Dataset entries
========================================

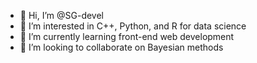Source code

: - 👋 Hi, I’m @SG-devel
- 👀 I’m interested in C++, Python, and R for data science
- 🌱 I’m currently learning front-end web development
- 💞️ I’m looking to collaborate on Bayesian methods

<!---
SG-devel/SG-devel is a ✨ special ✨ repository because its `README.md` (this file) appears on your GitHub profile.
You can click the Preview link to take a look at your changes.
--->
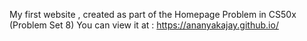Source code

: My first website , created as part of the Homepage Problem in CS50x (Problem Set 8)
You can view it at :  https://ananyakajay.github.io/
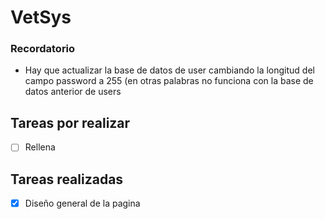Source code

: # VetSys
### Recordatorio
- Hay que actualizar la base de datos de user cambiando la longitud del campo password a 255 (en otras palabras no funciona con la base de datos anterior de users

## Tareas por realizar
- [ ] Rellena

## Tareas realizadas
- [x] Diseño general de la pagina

========================================

• **HOW TO COMPLETE THIS TASK**: Your job is to return all lines above that hold the word "Tareas".

• **RESPONSE TO THE EXERCISE**:
## Tareas por realizar
## Tareas realizadas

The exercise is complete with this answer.